À propos de cette édition

Langue
Français
Éditeur
Beauchemin
Genre
Fantastique
Longueur
Nouvelle
Paru dans
Contes étranges du Canada
Pagination
13-26
Lieu
Montréal
Année de parution
1962

Résumé/Sommaire

Depuis que la pêche est terminée sur les bancs de Terre-Neuve, Cathleen passe tout son temps à scruter l’horizon de la Pointe-aux-Sables : elle attend le printemps qui ramènera dans les parages les pêcheurs étrangers et, avec eux, Joao, son amoureux portugais. Un soir, à la veille de la nouvelle saison de pêche, elle rencontre Jakatar – Jacques-à-Terre –, le jeune mousse français, qui lui avoue son amour et qui lui transmet une enveloppe tachée de sang. Dès son retour à la maison, Cathleen, bouleversée, raconte à sa mère son étrange rencontre.
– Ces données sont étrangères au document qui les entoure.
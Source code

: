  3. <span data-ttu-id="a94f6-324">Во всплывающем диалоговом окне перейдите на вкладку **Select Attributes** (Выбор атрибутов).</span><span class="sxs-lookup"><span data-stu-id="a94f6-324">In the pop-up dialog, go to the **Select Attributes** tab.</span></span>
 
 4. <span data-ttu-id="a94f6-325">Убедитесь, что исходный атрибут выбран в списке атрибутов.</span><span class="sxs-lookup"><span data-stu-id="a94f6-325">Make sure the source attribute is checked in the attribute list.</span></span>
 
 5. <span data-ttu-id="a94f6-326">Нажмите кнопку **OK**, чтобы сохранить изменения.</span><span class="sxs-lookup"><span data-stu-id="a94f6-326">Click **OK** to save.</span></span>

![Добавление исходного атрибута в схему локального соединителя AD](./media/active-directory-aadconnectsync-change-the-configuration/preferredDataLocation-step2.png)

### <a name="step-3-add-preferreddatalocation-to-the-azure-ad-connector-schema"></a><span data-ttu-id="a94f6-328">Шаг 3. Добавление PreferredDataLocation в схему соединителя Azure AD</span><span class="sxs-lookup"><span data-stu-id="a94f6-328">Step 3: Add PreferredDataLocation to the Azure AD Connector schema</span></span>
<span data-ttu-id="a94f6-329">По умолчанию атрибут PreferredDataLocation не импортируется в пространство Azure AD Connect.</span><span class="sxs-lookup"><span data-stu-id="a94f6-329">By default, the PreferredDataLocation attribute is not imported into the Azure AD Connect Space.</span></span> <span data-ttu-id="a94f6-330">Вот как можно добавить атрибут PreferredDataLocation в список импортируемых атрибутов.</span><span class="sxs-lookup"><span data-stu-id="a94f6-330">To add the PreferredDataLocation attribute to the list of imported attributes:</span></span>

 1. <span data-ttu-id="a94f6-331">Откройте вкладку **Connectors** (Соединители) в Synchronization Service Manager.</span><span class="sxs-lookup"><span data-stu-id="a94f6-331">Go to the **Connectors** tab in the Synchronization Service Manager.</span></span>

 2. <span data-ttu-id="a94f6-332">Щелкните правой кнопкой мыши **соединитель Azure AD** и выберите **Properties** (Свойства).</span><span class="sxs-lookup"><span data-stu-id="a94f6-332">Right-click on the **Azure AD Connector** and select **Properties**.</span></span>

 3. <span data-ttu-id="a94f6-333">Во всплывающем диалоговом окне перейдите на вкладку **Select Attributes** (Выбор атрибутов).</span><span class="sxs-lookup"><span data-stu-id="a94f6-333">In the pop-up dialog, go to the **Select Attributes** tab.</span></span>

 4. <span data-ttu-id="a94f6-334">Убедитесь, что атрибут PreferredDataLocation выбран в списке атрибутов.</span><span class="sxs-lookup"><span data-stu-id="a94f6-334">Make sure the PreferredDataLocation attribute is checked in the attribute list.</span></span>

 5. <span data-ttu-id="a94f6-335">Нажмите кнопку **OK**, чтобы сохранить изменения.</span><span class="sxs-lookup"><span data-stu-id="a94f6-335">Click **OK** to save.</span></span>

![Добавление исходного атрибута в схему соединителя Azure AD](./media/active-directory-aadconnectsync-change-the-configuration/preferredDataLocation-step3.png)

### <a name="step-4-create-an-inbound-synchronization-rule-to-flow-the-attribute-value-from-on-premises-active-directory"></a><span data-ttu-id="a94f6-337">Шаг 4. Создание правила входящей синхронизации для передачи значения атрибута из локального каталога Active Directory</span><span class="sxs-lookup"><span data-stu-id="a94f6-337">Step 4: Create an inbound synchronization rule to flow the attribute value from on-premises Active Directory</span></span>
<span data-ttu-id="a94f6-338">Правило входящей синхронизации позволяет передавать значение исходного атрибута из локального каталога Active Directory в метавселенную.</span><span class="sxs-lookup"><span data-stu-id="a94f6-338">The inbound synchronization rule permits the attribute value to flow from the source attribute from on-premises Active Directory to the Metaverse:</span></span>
Elle apprend que, quelques jours auparavant, Jakatar a été retrouvé mort, le corps fracassé sur les rochers d’Aguathuna. La jeune fille a donc rencontré un fantôme. De la lettre qu’il lui a remise, seulement deux lignes sont visibles : elles révèlent que le papier qu’elle tient entre ses mains est la « Lettre de Jésus-Christ », un puissant talisman qui a, entre autres, la propriété de préserver les parturientes des douleurs de l’accouchement.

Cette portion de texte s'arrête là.